From Deseret News archives:
Don't buy the rumors, HAFB says
Bogus lists say base is safe, but nothing has been decided
Lists circulating on the Internet and e-mail are bogus, said Rick Mayfield, executive director of the Utah Defense Alliance.
Mayfield says he doesn't pay any attention to the speculation, even though most bets are that Hill will survive military consolidation.
"You can get yourself all worked up, or you can get a false sense of security," he said.
The Pentagon insists it has made no decisions yet.
"There is no DoD list. I say again, there is no DoD list," said Glenn Flood, spokesman for the Department of Defense. "If there's anything out there, it is pure speculation."
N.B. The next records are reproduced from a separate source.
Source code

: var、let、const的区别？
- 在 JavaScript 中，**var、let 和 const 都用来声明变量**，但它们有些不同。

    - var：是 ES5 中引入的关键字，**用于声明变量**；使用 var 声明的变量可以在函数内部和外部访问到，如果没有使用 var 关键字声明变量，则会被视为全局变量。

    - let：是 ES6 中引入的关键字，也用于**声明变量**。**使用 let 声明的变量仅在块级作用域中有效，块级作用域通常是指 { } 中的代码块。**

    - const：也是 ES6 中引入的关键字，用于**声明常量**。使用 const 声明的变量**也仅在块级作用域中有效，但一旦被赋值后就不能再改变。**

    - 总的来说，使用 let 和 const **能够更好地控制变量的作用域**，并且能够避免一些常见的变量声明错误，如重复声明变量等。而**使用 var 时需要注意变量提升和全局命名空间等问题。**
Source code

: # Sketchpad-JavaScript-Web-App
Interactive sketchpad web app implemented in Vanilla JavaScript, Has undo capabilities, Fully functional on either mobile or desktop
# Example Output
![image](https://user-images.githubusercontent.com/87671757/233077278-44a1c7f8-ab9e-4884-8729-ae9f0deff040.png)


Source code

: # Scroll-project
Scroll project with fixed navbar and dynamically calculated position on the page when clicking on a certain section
Vickie McCall, president of the Utah Defense Alliance a group of business, community and elected leaders said lobbyists are responsible for spreading some rumors.
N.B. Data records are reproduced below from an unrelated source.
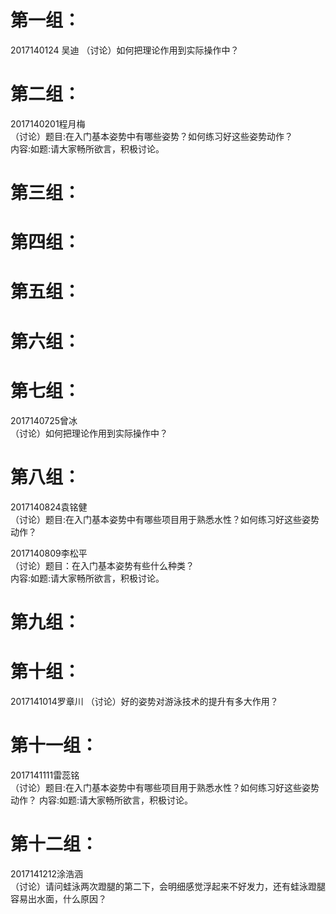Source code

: # 第一组：  
2017140124 吴迪
（讨论）如何把理论作用到实际操作中？
# 第二组：
2017140201程月梅  
（讨论）题目:在入门基本姿势中有哪些姿势？如何练习好这些姿势动作？  
内容:如题:请大家畅所欲言，积极讨论。
# 第三组：
# 第四组：
# 第五组：
# 第六组：
# 第七组： 
2017140725曾冰  
（讨论）如何把理论作用到实际操作中？ 

# 第八组：

2017140824袁铭健  
（讨论）题目:在入门基本姿势中有哪些项目用于熟悉水性？如何练习好这些姿势动作？ 

 2017140809李松平    
（讨论）题目：在入门基本姿势有些什么种类？  
内容:如题:请大家畅所欲言，积极讨论。  

# 第九组：
# 第十组：
2017141014罗章川
（讨论）好的姿势对游泳技术的提升有多大作用？
# 第十一组：
2017141111雷蕊铭  
（讨论）题目:在入门基本姿势中有哪些项目用于熟悉水性？如何练习好这些姿势动作？
内容:如题:请大家畅所欲言，积极讨论。
# 第十二组：
2017141212涂浩涵  
（讨论）请问蛙泳两次蹬腿的第二下，会明细感觉浮起来不好发力，还有蛙泳蹬腿容易出水面，什么原因？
"There are people who try to influence the process and think they have insider knowledge, but they don't. It's just pure conjecture at this point," she said.
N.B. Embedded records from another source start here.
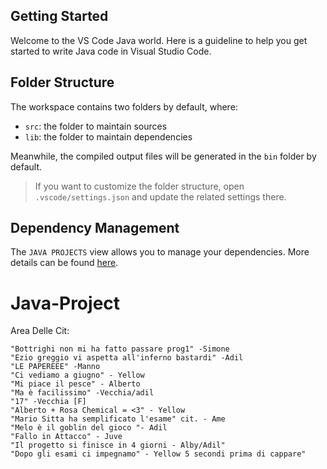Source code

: ## Getting Started

Welcome to the VS Code Java world. Here is a guideline to help you get started to write Java code in Visual Studio Code.

## Folder Structure

The workspace contains two folders by default, where:

- `src`: the folder to maintain sources
- `lib`: the folder to maintain dependencies

Meanwhile, the compiled output files will be generated in the `bin` folder by default.

> If you want to customize the folder structure, open `.vscode/settings.json` and update the related settings there.

## Dependency Management

The `JAVA PROJECTS` view allows you to manage your dependencies. More details can be found [here](https://github.com/microsoft/vscode-java-dependency#manage-dependencies).


# Java-Project

Area Delle Cit:

    "Bottrighi non mi ha fatto passare prog1" -Simone
    "Ezio greggio vi aspetta all'inferno bastardi" -Adil
    "LE PAPEREEE" -Manno
    "Ci vediamo a giugno" - Yellow    
    "Mi piace il pesce" - Alberto
    "Ma è facilissimo" -Vecchia/adil
    "17" -Vecchia [F]
    "Alberto + Rosa Chemical = <3" - Yellow
    "Mario Sitta ha semplificato l'esame" cit. - Ame
    "Melo è il goblin del gioco "- Adil
    "Fallo in Attacco" - Juve 
    "Il progetto si finisce in 4 giorni - Alby/Adil"
    "Dopo gli esami ci impegnamo" - Yellow 5 secondi prima di cappare"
The Base Realignment and Closure Commission hasn't even gone to work yet. President George W. Bush won't nominate the panel's nine commissioners until March.
Defense Secretary Donald Rumsfeld will release the Pentagon's plan in May.
Rumsfeld has called this round the "mother of all BRACs." He plans to shut down about a quarter of the military's infrastructure, which could come to about 100 bases. That equals all military downsizing in the late 1980s and 1990s.
The bases are supplying the Pentagon with information and taking an oath to keep the deliberations secret a shift from previous, largely open deliberations.
"This is all coming from the top down," Mayfield said. "There just isn't good information coming out of the Pentagon. There are no leaks that we feel comfortable with. It really is an operation where it's being done without a lot of outside influence. The whole theory is to keep the politics out of it."